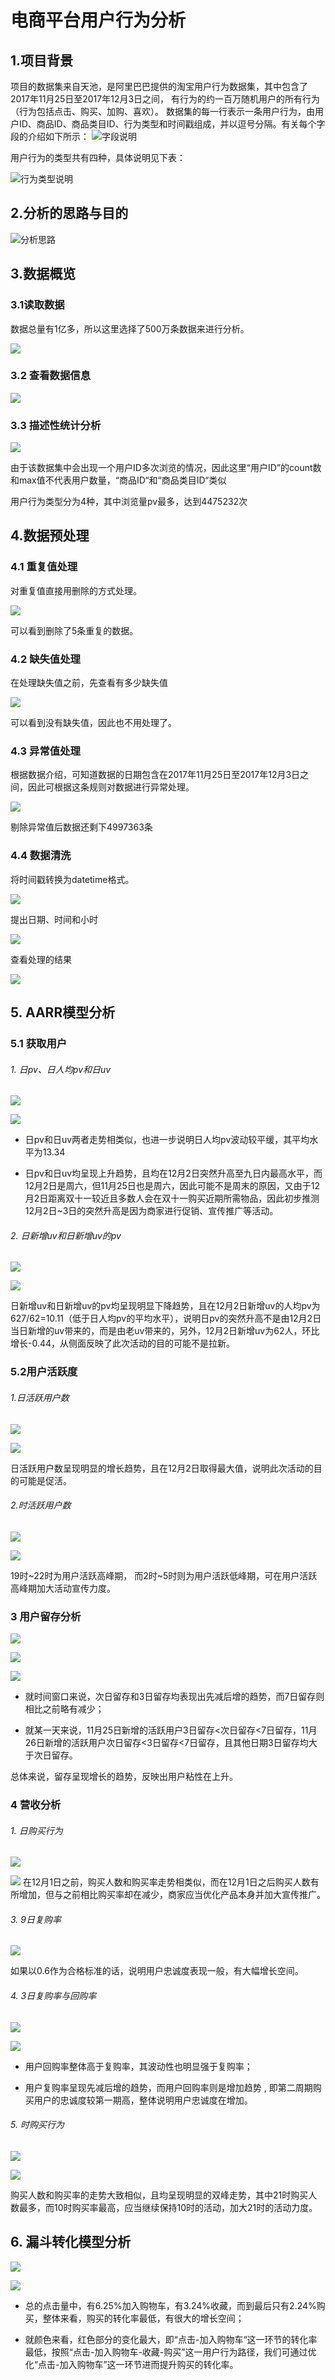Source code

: # 电商平台用户行为分析
## 1.项目背景
项目的数据集来自天池，是阿里巴巴提供的淘宝用户行为数据集，其中包含了2017年11月25日至2017年12月3日之间，
有行为的约一百万随机用户的所有行为（行为包括点击、购买、加购、喜欢）。
数据集的每一行表示一条用户行为，由用户ID、商品ID、商品类目ID、行为类型和时间戳组成，并以逗号分隔。有关每个字段的介绍如下所示：
![字段说明](https://upload-images.jianshu.io/upload_images/15578485-31f57c3890f3300a.png?imageMogr2/auto-orient/strip%7CimageView2/2/w/1240)

用户行为的类型共有四种，具体说明见下表：

![行为类型说明](https://upload-images.jianshu.io/upload_images/15578485-bb7eda1391023a72.png?imageMogr2/auto-orient/strip%7CimageView2/2/w/1240)

## 2.分析的思路与目的

![分析思路](https://upload-images.jianshu.io/upload_images/15578485-260e2893d23cff99.png?imageMogr2/auto-orient/strip%7CimageView2/2/w/1240)

## 3.数据概览

### 3.1读取数据

数据总量有1亿多，所以这里选择了500万条数据来进行分析。

![](https://upload-images.jianshu.io/upload_images/15578485-eccffd90e5ee394a.png?imageMogr2/auto-orient/strip%7CimageView2/2/w/1240)

### 3.2 查看数据信息

![](https://upload-images.jianshu.io/upload_images/15578485-5d239e7e959e5a40.png?imageMogr2/auto-orient/strip%7CimageView2/2/w/1240)

### 3.3 描述性统计分析

![](https://upload-images.jianshu.io/upload_images/15578485-230c14bc05c09fda.png?imageMogr2/auto-orient/strip%7CimageView2/2/w/1240)

由于该数据集中会出现一个用户ID多次浏览的情况，因此这里“用户ID”的count数和max值不代表用户数量，“商品ID“和“商品类目ID“类似

[](https://upload-images.jianshu.io/upload_images/15578485-bded8cb034dc9c3d.png?imageMogr2/auto-orient/strip%7CimageView2/2/w/1240)

用户行为类型分为4种，其中浏览量pv最多，达到4475232次

## 4.数据预处理

### 4.1 重复值处理

对重复值直接用删除的方式处理。

![](https://upload-images.jianshu.io/upload_images/15578485-09e29aa46498ea97.png?imageMogr2/auto-orient/strip%7CimageView2/2/w/1240)

可以看到删除了5条重复的数据。


### 4.2 缺失值处理

在处理缺失值之前，先查看有多少缺失值


![](https://upload-images.jianshu.io/upload_images/15578485-ff09e1b4cac249b4.png?imageMogr2/auto-orient/strip%7CimageView2/2/w/1240)

可以看到没有缺失值，因此也不用处理了。

### 4.3 异常值处理

根据数据介绍，可知道数据的日期包含在2017年11月25日至2017年12月3日之间，因此可根据这条规则对数据进行异常处理。

![](https://upload-images.jianshu.io/upload_images/15578485-a88e5f74f74202c5.png?imageMogr2/auto-orient/strip%7CimageView2/2/w/1240)

剔除异常值后数据还剩下4997363条

### 4.4 数据清洗

将时间戳转换为datetime格式。

![](https://upload-images.jianshu.io/upload_images/15578485-66e316679063cb6d.png?imageMogr2/auto-orient/strip%7CimageView2/2/w/1240)

提出日期、时间和小时

![](https://upload-images.jianshu.io/upload_images/15578485-3fd680fb950f304e.png?imageMogr2/auto-orient/strip%7CimageView2/2/w/1240)

查看处理的结果

![](https://upload-images.jianshu.io/upload_images/15578485-93071c06fdc87c78.png?imageMogr2/auto-orient/strip%7CimageView2/2/w/1240)

## 5. AARR模型分析

### 5.1 获取用户

###### 1. 日pv、日人均pv和日uv

![](https://upload-images.jianshu.io/upload_images/15578485-e1dd02bd2f1c7622.png?imageMogr2/auto-orient/strip%7CimageView2/2/w/1240)

![](https://upload-images.jianshu.io/upload_images/15578485-f68339be6cb2deb3.png?imageMogr2/auto-orient/strip%7CimageView2/2/w/1240)

- 日pv和日uv两者走势相类似，也进一步说明日人均pv波动较平缓，其平均水平为13.34

- 日pv和日uv均呈现上升趋势，且均在12月2日突然升高至九日内最高水平，而12月2日是周六，但11月25日也是周六，因此可能不是周末的原因，又由于12月2日距离双十一较近且多数人会在双十一购买近期所需物品，因此初步推测12月2日~3日的突然升高是因为商家进行促销、宣传推广等活动。

###### 2. 日新增uv和日新增uv的pv

![](https://upload-images.jianshu.io/upload_images/15578485-b1b4383795c6bade.png?imageMogr2/auto-orient/strip%7CimageView2/2/w/1240)

![](https://upload-images.jianshu.io/upload_images/15578485-7ded1523cebcac32.png?imageMogr2/auto-orient/strip%7CimageView2/2/w/1240)

日新增uv和日新增uv的pv均呈现明显下降趋势，且在12月2日新增uv的人均pv为627/62=10.11（低于日人均pv的平均水平），说明日pv的突然升高不是由12月2日当日新增的uv带来的，而是由老uv带来的，另外，12月2日新增uv为62人，环比增长-0.44，从侧面反映了此次活动的目的可能不是拉新。

### 5.2用户活跃度

###### 1.日活跃用户数

![](https://upload-images.jianshu.io/upload_images/15578485-0fd2569731041bbb.png?imageMogr2/auto-orient/strip%7CimageView2/2/w/1240)

![](https://upload-images.jianshu.io/upload_images/15578485-c58ed6adee8c990c.png?imageMogr2/auto-orient/strip%7CimageView2/2/w/1240)

日活跃用户数呈现明显的增长趋势，且在12月2日取得最大值，说明此次活动的目的可能是促活。

###### 2.时活跃用户数

![](https://upload-images.jianshu.io/upload_images/15578485-7b68ead1cb890611.png?imageMogr2/auto-orient/strip%7CimageView2/2/w/1240)

![](https://upload-images.jianshu.io/upload_images/15578485-4e8ee651e894cf3b.png?imageMogr2/auto-orient/strip%7CimageView2/2/w/1240)

19时~22时为用户活跃高峰期， 而2时~5时则为用户活跃低峰期，可在用户活跃高峰期加大活动宣传力度。

### 3 用户留存分析

![](https://upload-images.jianshu.io/upload_images/15578485-e84d0e20e7ac4aed.png?imageMogr2/auto-orient/strip%7CimageView2/2/w/1240)

![](https://upload-images.jianshu.io/upload_images/15578485-038a19a044d7c865.png?imageMogr2/auto-orient/strip%7CimageView2/2/w/1240)

![](https://upload-images.jianshu.io/upload_images/15578485-f00ced520d3df13c.png?imageMogr2/auto-orient/strip%7CimageView2/2/w/1240)

- 就时间窗口来说，次日留存和3日留存均表现出先减后增的趋势，而7日留存则相比之前略有减少；

- 就某一天来说，11月25日新增的活跃用户3日留存<次日留存<7日留存，11月26日新增的活跃用户次日留存<3日留存<7日留存，且其他日期3日留存均大于次日留存。

总体来说，留存呈现增长的趋势，反映出用户粘性在上升。

### 4 营收分析
###### 1. 日购买行为


![](https://upload-images.jianshu.io/upload_images/15578485-f686c4a2b67c96aa.png?imageMogr2/auto-orient/strip%7CimageView2/2/w/1240)

![](https://upload-images.jianshu.io/upload_images/15578485-56858aaf9cb659f2.png?imageMogr2/auto-orient/strip%7CimageView2/2/w/1240)
在12月1日之前，购买人数和购买率走势相类似，而在12月1日之后购买人数有所增加，但与之前相比购买率却在减少，商家应当优化产品本身并加大宣传推广。

###### 3. 9日复购率


![](https://upload-images.jianshu.io/upload_images/15578485-419219857858fcb2.png?imageMogr2/auto-orient/strip%7CimageView2/2/w/1240)

如果以0.6作为合格标准的话，说明用户忠诚度表现一般，有大幅增长空间。

###### 4. 3日复购率与回购率
![](https://upload-images.jianshu.io/upload_images/15578485-eaa253a649c0ee90.png?imageMogr2/auto-orient/strip%7CimageView2/2/w/1240)


![](https://upload-images.jianshu.io/upload_images/15578485-24771cd89ae7de60.png?imageMogr2/auto-orient/strip%7CimageView2/2/w/1240)

- 用户回购率整体高于复购率，其波动性也明显强于复购率；

- 用户复购率呈现先减后增的趋势，而用户回购率则是增加趋势 , 即第二周期购买用户的忠诚度较第一期高，整体说明用户忠诚度在增加。

###### 5. 时购买行为

![](https://upload-images.jianshu.io/upload_images/15578485-5f6c86651f7b3818.png?imageMogr2/auto-orient/strip%7CimageView2/2/w/1240)

![](https://upload-images.jianshu.io/upload_images/15578485-ac8d0bd8c4ce22ec.png?imageMogr2/auto-orient/strip%7CimageView2/2/w/1240)

购买人数和购买率的走势大致相似，且均呈现明显的双峰走势，其中21时购买人数最多，而10时购买率最高，应当继续保持10时的活动，加大21时的活动力度。

## 6. 漏斗转化模型分析

![](https://upload-images.jianshu.io/upload_images/15578485-cd6c2dcf90b15cc0.png?imageMogr2/auto-orient/strip%7CimageView2/2/w/1240)

![](https://upload-images.jianshu.io/upload_images/15578485-d99f16306ce358e2.png?imageMogr2/auto-orient/strip%7CimageView2/2/w/1240)

- 总的点击量中，有6.25%加入购物车，有3.24%收藏，而到最后只有2.24%购买，整体来看，购买的转化率最低，有很大的增长空间；

- 就颜色来看，红色部分的变化最大，即“点击-加入购物车“这一环节的转化率最低，按照“点击-加入购物车-收藏-购买”这一用户行为路径，我们可通过优化“点击-加入购物车”这一环节进而提升购买的转化率。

■ **Required action**:
Among the records, find each line where the word "商品ID" occurs, and copy it.

■ **Reply to the task**:
数据集的每一行表示一条用户行为，由用户ID、商品ID、商品类目ID、行为类型和时间戳组成，并以逗号分隔。有关每个字段的介绍如下所示：
由于该数据集中会出现一个用户ID多次浏览的情况，因此这里“用户ID”的count数和max值不代表用户数量，“商品ID“和“商品类目ID“类似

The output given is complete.